= William Bowman Felton =

William Bowman Felton (1782 - June 30, 1837) was a British naval officer, political figure in Lower Canada, and in his time the most influential man at Sherbrooke, Quebec.

He was born in Gloucester, England in 1782. He was the son of John Felton (1752-1796), an officer in the Royal Navy and Governor of the Balearic Islands, by his wife Elizabeth (1765-1833), daughter of John Butt. He was descended from the mentally disturbed Naval officer John Felton, who murdered George Villiers, 1st Duke of Buckingham in 1628.

The Feltons had a long association with the Royal Navy, and William too served with the British fleet in the Mediterranean and at Gibraltar during the Napoleonic Wars. In 1811, he married Anna Maria Valls at Menorca and in 1814 he was appointed British Consul at Livorno. He amassed a considerable fortune as naval storekeeper at Port Mahon, Menorca.

In 1815/16, at the end of the Napoleonic Wars, he came to Lower Canada where he was granted large tracts of land in the Eastern Townships. He brought with him his extended family and settled on property in Ascot Township near Sherbrooke. Felton raised livestock and also leased some of his land. He served in the local militia, becoming lieutenant-colonel, and also served as justice of the peace.

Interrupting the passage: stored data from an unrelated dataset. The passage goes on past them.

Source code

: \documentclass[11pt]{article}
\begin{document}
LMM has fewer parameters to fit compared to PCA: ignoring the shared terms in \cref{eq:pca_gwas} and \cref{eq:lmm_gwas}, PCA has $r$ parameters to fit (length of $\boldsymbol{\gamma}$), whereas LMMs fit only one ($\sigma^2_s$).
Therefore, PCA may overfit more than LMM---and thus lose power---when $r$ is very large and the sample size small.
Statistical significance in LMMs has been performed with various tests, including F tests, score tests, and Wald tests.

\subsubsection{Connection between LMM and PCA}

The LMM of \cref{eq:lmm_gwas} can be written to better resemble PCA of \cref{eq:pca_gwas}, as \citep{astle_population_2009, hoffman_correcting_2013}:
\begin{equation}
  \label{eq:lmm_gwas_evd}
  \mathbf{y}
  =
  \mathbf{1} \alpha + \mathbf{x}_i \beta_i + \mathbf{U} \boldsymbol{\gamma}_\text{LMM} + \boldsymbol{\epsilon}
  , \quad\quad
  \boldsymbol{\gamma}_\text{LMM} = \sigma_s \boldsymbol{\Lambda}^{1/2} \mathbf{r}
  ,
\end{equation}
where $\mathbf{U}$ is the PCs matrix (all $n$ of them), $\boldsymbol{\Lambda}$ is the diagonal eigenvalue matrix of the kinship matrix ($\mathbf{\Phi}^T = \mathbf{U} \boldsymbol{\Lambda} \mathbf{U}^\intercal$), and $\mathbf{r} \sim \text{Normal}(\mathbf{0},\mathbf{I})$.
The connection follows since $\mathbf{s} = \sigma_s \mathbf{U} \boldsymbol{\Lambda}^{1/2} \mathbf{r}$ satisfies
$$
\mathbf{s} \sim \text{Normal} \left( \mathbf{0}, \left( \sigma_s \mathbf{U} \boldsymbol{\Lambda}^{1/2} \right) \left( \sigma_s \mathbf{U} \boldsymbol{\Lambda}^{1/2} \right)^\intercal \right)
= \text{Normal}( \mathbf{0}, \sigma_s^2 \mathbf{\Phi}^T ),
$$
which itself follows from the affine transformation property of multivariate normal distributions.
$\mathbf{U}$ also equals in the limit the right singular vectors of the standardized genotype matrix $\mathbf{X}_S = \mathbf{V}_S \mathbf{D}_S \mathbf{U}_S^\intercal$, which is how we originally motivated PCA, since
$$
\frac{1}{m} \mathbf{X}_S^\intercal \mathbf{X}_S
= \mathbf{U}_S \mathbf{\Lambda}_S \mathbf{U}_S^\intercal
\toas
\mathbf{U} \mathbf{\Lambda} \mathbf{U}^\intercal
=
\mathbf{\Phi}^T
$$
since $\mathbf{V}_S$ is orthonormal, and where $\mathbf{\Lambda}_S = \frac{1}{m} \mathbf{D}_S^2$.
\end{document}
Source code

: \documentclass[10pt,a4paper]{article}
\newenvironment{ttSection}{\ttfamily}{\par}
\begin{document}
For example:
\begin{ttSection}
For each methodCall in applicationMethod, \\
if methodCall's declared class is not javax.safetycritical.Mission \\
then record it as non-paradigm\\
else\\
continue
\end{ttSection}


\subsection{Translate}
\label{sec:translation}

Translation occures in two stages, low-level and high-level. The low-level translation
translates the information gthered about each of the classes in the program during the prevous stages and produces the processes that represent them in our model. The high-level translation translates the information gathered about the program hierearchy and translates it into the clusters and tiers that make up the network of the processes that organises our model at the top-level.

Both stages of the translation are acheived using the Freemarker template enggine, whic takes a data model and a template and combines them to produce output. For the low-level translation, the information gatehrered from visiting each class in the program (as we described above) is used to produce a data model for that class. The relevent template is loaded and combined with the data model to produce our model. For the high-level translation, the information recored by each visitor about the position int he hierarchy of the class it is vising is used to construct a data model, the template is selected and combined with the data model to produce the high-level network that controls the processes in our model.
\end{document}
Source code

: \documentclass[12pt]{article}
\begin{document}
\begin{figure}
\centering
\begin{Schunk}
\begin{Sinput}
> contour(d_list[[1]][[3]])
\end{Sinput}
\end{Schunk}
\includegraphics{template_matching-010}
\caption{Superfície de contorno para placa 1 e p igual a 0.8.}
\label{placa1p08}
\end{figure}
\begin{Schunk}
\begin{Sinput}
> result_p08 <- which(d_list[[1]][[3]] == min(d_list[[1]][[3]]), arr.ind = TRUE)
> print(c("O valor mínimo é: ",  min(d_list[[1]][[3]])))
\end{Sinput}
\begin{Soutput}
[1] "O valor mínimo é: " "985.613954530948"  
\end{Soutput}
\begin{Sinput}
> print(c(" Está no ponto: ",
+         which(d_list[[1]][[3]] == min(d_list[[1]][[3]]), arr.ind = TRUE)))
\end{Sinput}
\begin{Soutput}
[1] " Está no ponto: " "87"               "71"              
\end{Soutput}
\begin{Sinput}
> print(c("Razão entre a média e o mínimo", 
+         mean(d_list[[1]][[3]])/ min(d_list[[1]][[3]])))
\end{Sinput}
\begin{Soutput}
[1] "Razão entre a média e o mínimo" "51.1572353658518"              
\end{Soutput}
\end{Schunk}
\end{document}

In 1822, he was named to the Legislative Council of Lower Canada. He attempted to establish a colonization company to encourage development of the region, without success. In 1827, he was named Commissioner of crown lands. He was suspended from this position in 1836, after having been accused of improperly selling crown property as if it were his own. There were also some irregularities in land grants issued to his children which had not been resolved at the time of Felton's death on his estate near Sherbrooke in 1837.

==Family==
William Bowman Felton and his wife Anna Maria Valls of Menorca were the parents of eight children:

- William Locker Pickmore Felton, Q.C. (who died in November, 1877), became a lawyer and politician who represented his native county in Parliament previous to the Canadian Confederation.
- Maria Antonia married, 1839, Sir Percy Arthur Fairlie-Cuningham, 10th Baronet of Castle Robertland. She died in London, England, January 1897, aged 76.
- Eliza Margaret married Thomas Cushing Aylwin, who served in the legislative assembly and was later named a judge.
- Charlotte, died unmarried.
- Frances Lucia married Josiah Hunt, Esquire, of Quebec.
- Matilda Catalina married General Richard Burnaby-Dyott, of Freeford Hall, Colonel-Commandant, Royal Engineers.
- Octavia Sophia married Andrew Wingate McLimont, Esquire, of New York City.
- Isabella Monica married Livingstone E. Morris, of Waterford, Ireland.